[Start of Attachment]

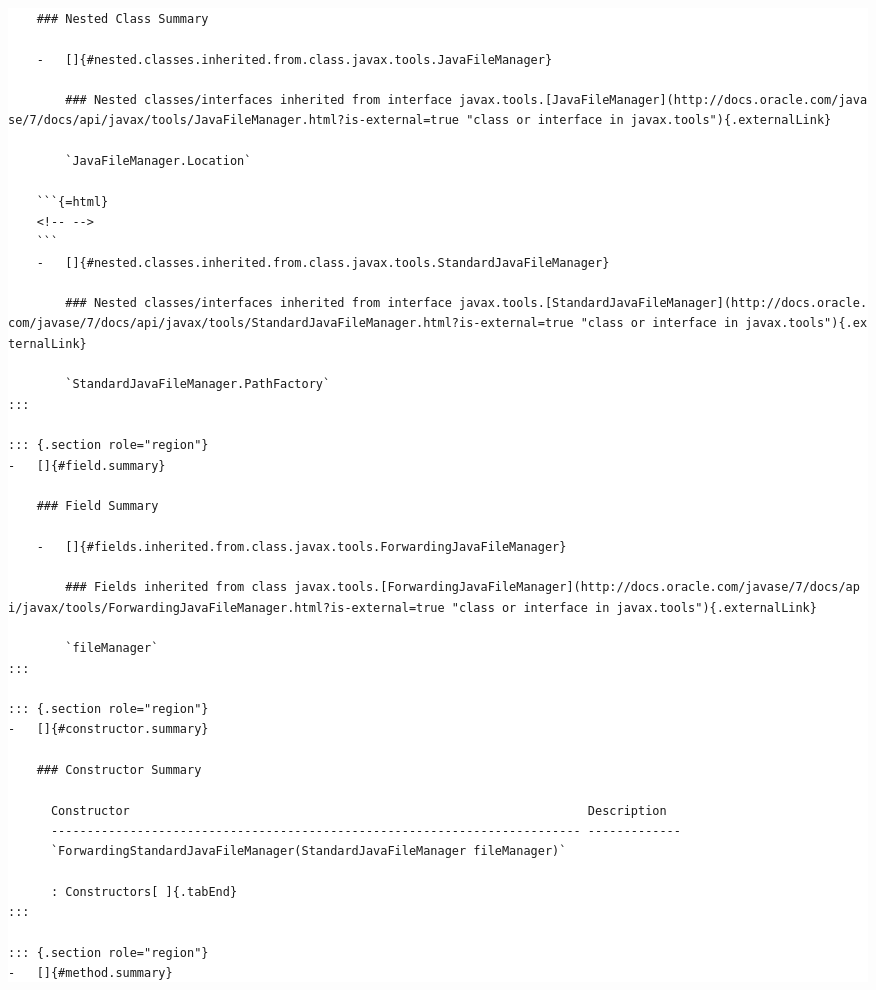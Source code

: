         ### Nested Class Summary

        -   []{#nested.classes.inherited.from.class.javax.tools.JavaFileManager}

            ### Nested classes/interfaces inherited from interface javax.tools.[JavaFileManager](http://docs.oracle.com/javase/7/docs/api/javax/tools/JavaFileManager.html?is-external=true "class or interface in javax.tools"){.externalLink}

            `JavaFileManager.Location`

        ```{=html}
        <!-- -->
        ```
        -   []{#nested.classes.inherited.from.class.javax.tools.StandardJavaFileManager}

            ### Nested classes/interfaces inherited from interface javax.tools.[StandardJavaFileManager](http://docs.oracle.com/javase/7/docs/api/javax/tools/StandardJavaFileManager.html?is-external=true "class or interface in javax.tools"){.externalLink}

            `StandardJavaFileManager.PathFactory`
    :::

    ::: {.section role="region"}
    -   []{#field.summary}

        ### Field Summary

        -   []{#fields.inherited.from.class.javax.tools.ForwardingJavaFileManager}

            ### Fields inherited from class javax.tools.[ForwardingJavaFileManager](http://docs.oracle.com/javase/7/docs/api/javax/tools/ForwardingJavaFileManager.html?is-external=true "class or interface in javax.tools"){.externalLink}

            `fileManager`
    :::

    ::: {.section role="region"}
    -   []{#constructor.summary}

        ### Constructor Summary

          Constructor                                                                Description
          -------------------------------------------------------------------------- -------------
          `ForwardingStandardJavaFileManager​(StandardJavaFileManager fileManager)`    

          : Constructors[ ]{.tabEnd}
    :::

    ::: {.section role="region"}
    -   []{#method.summary}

[End of Attachment]

- Exercise goal:
Give an exact reproduction of the lines from the one with "### Field Summary" to the final line of the entries, including both.

- The completed task:
        ### Field Summary

        -   []{#fields.inherited.from.class.javax.tools.ForwardingJavaFileManager}

            ### Fields inherited from class javax.tools.[ForwardingJavaFileManager](http://docs.oracle.com/javase/7/docs/api/javax/tools/ForwardingJavaFileManager.html?is-external=true "class or interface in javax.tools"){.externalLink}

            `fileManager`
    :::

    ::: {.section role="region"}
    -   []{#constructor.summary}

        ### Constructor Summary

          Constructor                                                                Description
          -------------------------------------------------------------------------- -------------
          `ForwardingStandardJavaFileManager​(StandardJavaFileManager fileManager)`    

          : Constructors[ ]{.tabEnd}
    :::

    ::: {.section role="region"}
    -   []{#method.summary}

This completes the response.